“Parliamentarian” of Presbytery Presides Over Questionable Procedures at Contentious Midway Congregational Meeting

Of concern is how the Parliamentarian of the local presbytery could allow such procedural missteps…

Readers may already be aware of the contentious congregational meeting called by Midway Presbyterian Church’s Session to elect three Assistant Pastors as Associate Pastors. The lack of the election of a pulpit committee for this purpose generated lots of communication across the congregation. Moderator and Senior Pastor David Hall declared in the meeting that the provision called for in the PCA Book of Church Order (BCO) regarding pulpit committees (BCO 20-2) did not apply to this election.

Despite conducting an election of pastors apart from the procedures described in the BCO, this meeting, which was held on July 19, 2020, was characterized by a number of procedural irregularities that call into question the validity of some of the actions taken. It has also raised questions about how the Moderator, who also serves as the parliamentarian of the Northwest Georgia Presbytery, could have allowed this to occur. The parliamentarian serves the role of assisting when questions of procedure arise and is considered to be an expert on the proper procedures to be followed.

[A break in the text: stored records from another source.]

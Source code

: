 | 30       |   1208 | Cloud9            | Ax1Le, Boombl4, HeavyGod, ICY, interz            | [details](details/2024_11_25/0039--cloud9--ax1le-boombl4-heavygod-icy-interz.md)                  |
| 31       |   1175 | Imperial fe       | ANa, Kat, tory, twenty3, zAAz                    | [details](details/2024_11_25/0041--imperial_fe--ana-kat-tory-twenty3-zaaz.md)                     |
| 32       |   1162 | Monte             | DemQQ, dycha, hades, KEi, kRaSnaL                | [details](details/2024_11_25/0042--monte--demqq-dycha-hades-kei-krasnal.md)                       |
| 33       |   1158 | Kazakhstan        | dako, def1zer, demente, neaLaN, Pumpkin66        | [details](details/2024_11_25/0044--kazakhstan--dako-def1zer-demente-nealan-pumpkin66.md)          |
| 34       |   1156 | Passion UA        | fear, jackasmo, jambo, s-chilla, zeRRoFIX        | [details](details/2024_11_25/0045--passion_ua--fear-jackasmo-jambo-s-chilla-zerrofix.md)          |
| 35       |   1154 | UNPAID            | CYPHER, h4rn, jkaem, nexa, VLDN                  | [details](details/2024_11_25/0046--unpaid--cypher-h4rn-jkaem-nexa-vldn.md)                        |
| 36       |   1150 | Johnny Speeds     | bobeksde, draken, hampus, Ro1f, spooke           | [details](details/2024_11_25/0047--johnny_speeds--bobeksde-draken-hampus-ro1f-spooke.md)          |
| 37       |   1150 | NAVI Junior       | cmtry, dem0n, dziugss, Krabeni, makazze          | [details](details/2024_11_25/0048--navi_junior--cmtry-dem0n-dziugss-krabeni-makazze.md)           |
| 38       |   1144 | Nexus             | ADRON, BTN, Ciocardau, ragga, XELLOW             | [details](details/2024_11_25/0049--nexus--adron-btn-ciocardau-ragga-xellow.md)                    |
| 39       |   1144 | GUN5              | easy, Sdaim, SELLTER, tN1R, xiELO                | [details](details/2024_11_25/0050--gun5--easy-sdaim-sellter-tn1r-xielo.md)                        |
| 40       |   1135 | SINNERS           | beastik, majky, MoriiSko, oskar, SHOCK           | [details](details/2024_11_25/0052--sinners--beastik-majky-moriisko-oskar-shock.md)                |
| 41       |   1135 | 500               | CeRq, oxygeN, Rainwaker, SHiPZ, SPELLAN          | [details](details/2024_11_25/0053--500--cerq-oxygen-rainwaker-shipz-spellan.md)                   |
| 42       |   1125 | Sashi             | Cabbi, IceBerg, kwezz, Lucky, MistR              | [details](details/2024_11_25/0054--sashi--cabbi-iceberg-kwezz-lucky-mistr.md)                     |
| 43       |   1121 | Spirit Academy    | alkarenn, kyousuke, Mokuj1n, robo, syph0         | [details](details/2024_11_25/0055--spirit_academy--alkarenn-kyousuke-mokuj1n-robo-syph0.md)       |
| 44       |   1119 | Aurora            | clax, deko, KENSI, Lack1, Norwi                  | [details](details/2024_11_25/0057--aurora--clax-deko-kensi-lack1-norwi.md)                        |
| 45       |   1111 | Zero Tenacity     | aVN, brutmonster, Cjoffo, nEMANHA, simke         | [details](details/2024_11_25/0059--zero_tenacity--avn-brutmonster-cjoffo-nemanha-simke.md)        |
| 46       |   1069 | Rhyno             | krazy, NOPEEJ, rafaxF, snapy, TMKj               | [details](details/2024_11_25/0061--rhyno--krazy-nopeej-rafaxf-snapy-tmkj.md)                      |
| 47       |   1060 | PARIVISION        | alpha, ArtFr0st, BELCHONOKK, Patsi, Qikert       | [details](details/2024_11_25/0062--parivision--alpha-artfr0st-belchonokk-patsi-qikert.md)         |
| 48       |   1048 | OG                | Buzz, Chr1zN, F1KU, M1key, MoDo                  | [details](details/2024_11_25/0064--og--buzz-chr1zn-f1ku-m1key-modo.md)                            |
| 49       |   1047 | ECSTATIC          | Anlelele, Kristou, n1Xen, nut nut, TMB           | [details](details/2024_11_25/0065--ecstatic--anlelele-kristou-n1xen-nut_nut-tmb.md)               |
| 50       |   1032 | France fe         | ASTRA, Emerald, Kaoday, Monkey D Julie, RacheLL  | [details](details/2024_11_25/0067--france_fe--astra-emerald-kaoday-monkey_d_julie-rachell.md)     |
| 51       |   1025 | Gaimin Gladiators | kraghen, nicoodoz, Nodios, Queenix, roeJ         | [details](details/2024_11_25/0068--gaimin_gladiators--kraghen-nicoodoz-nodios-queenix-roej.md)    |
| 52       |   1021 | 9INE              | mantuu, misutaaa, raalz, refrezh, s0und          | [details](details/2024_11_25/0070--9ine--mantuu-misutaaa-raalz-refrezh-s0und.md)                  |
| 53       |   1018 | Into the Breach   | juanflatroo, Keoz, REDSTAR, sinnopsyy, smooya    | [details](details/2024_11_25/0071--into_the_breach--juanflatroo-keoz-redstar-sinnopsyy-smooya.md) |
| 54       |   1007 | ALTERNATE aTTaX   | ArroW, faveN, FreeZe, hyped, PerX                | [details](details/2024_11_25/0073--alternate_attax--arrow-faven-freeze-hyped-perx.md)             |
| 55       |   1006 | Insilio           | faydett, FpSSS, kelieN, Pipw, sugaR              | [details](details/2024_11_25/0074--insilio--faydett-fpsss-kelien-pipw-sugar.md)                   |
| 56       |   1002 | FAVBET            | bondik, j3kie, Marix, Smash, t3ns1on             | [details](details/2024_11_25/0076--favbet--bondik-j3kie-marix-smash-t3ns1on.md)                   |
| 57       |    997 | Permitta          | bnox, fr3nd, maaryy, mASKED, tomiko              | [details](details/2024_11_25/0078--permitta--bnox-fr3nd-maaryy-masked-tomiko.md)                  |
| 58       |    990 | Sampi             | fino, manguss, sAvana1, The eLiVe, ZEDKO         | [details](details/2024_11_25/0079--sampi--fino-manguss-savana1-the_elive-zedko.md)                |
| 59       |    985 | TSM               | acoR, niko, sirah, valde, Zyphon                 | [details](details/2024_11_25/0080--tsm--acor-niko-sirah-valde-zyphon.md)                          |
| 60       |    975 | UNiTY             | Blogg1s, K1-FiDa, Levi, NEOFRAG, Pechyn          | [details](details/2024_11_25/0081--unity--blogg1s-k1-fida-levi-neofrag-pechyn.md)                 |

Of particular concern was the method of voting allowed at the meeting. Historically, Midway has used ballots for the election of officers. Despite being necessary per the church’s constitution (BCO 20-4), and being a wise approach to protect the voters, ballots were not used in this election which presented three pastors as a single slate. Morton Smith states in his commentary on the BCO that “a ballot vote allows for complete privacy of the voter to vote his personal convictions, without concern of what other may think about his vote.”

There is no provision in the PCA’s constitution to allow for the voting of pastors as as slate despite Session members insisting during the meeting that this was their intention. They claimed they did not want the vote to be about the individual candidates but about what their office represented. Perhaps this is why BCO 20-2 was never used to elect a pulpit committee. Since it is the duty of a congregation, not a session or a presbytery, to call a pastor, and since the BCO makes clear the purpose of the committee is to allow the congregation to determine who is “most suited to be profitable to the spiritual interests of the congregation”, it is perhaps no surprise that the session in taking this power for itself also changed the intent of the vote.

Morton Smith also states in his commentary regarding the pulpit committee that “The Session should never assume this function [becoming a pulpit committee], without having been so designated by the congregation.”

The Session should never assume this function [becoming a pulpit committee], without having been so designated by the congregation.


Additional problems have caused division related to the method of voting.

Given that the method of voting was to ask members to stand to indicate their preference, voting members of the congregation were forced to stand in opposition to their fellow members on a divisive topic.

BCO 25-1 defines who is allowed to vote during such a church meeting and no verification was made who the individuals standing were. The Moderator made light of this troubling situation stating “you are on your honor, if you are not a member do not cheat.”

This lack of seriousness around a matter of supreme importance to a Presbyterian church (that is, the election of those who are to serve as pastors in Christ’s pulpit) should concern every Midway member. Because no effort was made to determine who was voting, how many individuals were present to begin with, what the number of abstentions were – the true vote outcome cannot be known.


BCO 20-5 describes with great specificity what actions a moderator is to take in the event a divided vote during a pastoral election. Despite the inherent confusion about the method of voting, the declared vote tallies indicated that roughly 40% of the congregation was averse to one or more of the candidates presented on the slate.

At the end of the meeting, the Moderator declared that BCO 20-5 did not apply and declined to follow this important procedure in the BCO. In fact, he advocated for the opposite through the means of additional stand votes. The role of the moderator in relation to BCO 20-5 is critical, because when applicable, it is he that must activate this action for the peace and unity of the body that is divided.

How is it possible that the parliamentarian of the Northwest Georgia Presbytery as moderator of this meeting could have allowed such procedural missteps to occur?

In this instance, Moderator David Hall was called on by the constitution to attempt to “dissuade the majority from prosecuting” the call further. This did not happen. Further, if the majority insists on proceeding, then the BCO states that “the moderator shall proceed to draw a call in due form, and to have it subscribed by them, certifying at the same time in writing the number of those do not concur in the call, and any facts of importance, all of which proceedings shall be laid before the Presbytery, together with the call.” This also did not happen.

How is it possible that the parliamentarian of the Northwest Georgia Presbytery as moderator of this meeting could have allowed such procedural missteps to occur? To date, there are no recorded minutes available from this meeting available to members. It is unknown to the degree that these procedural missteps will be reflected in that format or if any action will be taken to correct in the future.